▶ _Records for this task_:
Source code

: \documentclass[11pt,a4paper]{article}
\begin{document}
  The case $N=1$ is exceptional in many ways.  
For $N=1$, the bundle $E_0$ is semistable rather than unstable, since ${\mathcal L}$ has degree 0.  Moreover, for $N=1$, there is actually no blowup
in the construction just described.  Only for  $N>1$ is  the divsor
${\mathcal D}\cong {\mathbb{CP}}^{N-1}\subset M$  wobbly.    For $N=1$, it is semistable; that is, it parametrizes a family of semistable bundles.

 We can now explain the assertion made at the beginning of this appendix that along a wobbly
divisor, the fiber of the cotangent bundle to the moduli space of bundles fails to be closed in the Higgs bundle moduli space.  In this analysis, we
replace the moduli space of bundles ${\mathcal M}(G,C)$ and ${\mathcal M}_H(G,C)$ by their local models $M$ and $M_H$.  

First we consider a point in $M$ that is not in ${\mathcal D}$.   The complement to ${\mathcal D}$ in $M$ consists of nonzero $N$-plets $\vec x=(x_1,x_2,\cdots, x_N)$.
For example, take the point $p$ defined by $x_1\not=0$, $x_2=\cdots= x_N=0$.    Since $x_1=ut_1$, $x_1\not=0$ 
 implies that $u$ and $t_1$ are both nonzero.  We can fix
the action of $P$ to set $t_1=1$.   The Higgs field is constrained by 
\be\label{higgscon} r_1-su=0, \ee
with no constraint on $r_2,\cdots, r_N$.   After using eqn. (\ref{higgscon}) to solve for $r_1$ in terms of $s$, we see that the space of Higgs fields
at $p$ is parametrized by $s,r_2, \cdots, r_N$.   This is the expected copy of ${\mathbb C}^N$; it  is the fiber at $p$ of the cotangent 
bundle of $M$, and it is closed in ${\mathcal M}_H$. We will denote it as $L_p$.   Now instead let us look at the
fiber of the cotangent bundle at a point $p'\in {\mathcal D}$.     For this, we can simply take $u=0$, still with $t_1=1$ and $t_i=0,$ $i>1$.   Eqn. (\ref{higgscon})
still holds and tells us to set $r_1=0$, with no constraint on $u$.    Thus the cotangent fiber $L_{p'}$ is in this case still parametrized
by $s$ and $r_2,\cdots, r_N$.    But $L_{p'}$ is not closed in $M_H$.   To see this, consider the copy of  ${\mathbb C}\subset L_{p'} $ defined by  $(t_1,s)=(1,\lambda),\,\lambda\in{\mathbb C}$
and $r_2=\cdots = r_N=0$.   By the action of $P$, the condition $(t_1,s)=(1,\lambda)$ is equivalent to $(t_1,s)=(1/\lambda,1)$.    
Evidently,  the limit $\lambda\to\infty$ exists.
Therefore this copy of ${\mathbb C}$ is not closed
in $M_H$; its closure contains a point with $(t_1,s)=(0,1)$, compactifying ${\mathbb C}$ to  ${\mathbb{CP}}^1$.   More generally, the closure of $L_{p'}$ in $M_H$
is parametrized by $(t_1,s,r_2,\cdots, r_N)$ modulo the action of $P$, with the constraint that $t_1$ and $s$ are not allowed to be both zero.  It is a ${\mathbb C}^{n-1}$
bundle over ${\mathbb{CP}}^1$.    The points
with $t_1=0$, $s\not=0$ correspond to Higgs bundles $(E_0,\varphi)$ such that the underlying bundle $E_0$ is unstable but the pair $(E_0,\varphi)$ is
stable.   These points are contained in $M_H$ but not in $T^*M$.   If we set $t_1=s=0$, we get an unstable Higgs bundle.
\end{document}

▶ _Exercise requirements_:
Output all of the material, please, exactly as it stands.

▶ _Exercise answer_:
Source code

: \documentclass[11pt,a4paper]{article}
\begin{document}
  The case $N=1$ is exceptional in many ways.  
For $N=1$, the bundle $E_0$ is semistable rather than unstable, since ${\mathcal L}$ has degree 0.  Moreover, for $N=1$, there is actually no blowup
in the construction just described.  Only for  $N>1$ is  the divsor
${\mathcal D}\cong {\mathbb{CP}}^{N-1}\subset M$  wobbly.    For $N=1$, it is semistable; that is, it parametrizes a family of semistable bundles.

 We can now explain the assertion made at the beginning of this appendix that along a wobbly
divisor, the fiber of the cotangent bundle to the moduli space of bundles fails to be closed in the Higgs bundle moduli space.  In this analysis, we
replace the moduli space of bundles ${\mathcal M}(G,C)$ and ${\mathcal M}_H(G,C)$ by their local models $M$ and $M_H$.  

First we consider a point in $M$ that is not in ${\mathcal D}$.   The complement to ${\mathcal D}$ in $M$ consists of nonzero $N$-plets $\vec x=(x_1,x_2,\cdots, x_N)$.
For example, take the point $p$ defined by $x_1\not=0$, $x_2=\cdots= x_N=0$.    Since $x_1=ut_1$, $x_1\not=0$ 
 implies that $u$ and $t_1$ are both nonzero.  We can fix
the action of $P$ to set $t_1=1$.   The Higgs field is constrained by 
\be\label{higgscon} r_1-su=0, \ee
with no constraint on $r_2,\cdots, r_N$.   After using eqn. (\ref{higgscon}) to solve for $r_1$ in terms of $s$, we see that the space of Higgs fields
at $p$ is parametrized by $s,r_2, \cdots, r_N$.   This is the expected copy of ${\mathbb C}^N$; it  is the fiber at $p$ of the cotangent 
bundle of $M$, and it is closed in ${\mathcal M}_H$. We will denote it as $L_p$.   Now instead let us look at the
fiber of the cotangent bundle at a point $p'\in {\mathcal D}$.     For this, we can simply take $u=0$, still with $t_1=1$ and $t_i=0,$ $i>1$.   Eqn. (\ref{higgscon})
still holds and tells us to set $r_1=0$, with no constraint on $u$.    Thus the cotangent fiber $L_{p'}$ is in this case still parametrized
by $s$ and $r_2,\cdots, r_N$.    But $L_{p'}$ is not closed in $M_H$.   To see this, consider the copy of  ${\mathbb C}\subset L_{p'} $ defined by  $(t_1,s)=(1,\lambda),\,\lambda\in{\mathbb C}$
and $r_2=\cdots = r_N=0$.   By the action of $P$, the condition $(t_1,s)=(1,\lambda)$ is equivalent to $(t_1,s)=(1/\lambda,1)$.    
Evidently,  the limit $\lambda\to\infty$ exists.
Therefore this copy of ${\mathbb C}$ is not closed
in $M_H$; its closure contains a point with $(t_1,s)=(0,1)$, compactifying ${\mathbb C}$ to  ${\mathbb{CP}}^1$.   More generally, the closure of $L_{p'}$ in $M_H$
is parametrized by $(t_1,s,r_2,\cdots, r_N)$ modulo the action of $P$, with the constraint that $t_1$ and $s$ are not allowed to be both zero.  It is a ${\mathbb C}^{n-1}$
bundle over ${\mathbb{CP}}^1$.    The points
with $t_1=0$, $s\not=0$ correspond to Higgs bundles $(E_0,\varphi)$ such that the underlying bundle $E_0$ is unstable but the pair $(E_0,\varphi)$ is
stable.   These points are contained in $M_H$ but not in $T^*M$.   If we set $t_1=s=0$, we get an unstable Higgs bundle.
\end{document}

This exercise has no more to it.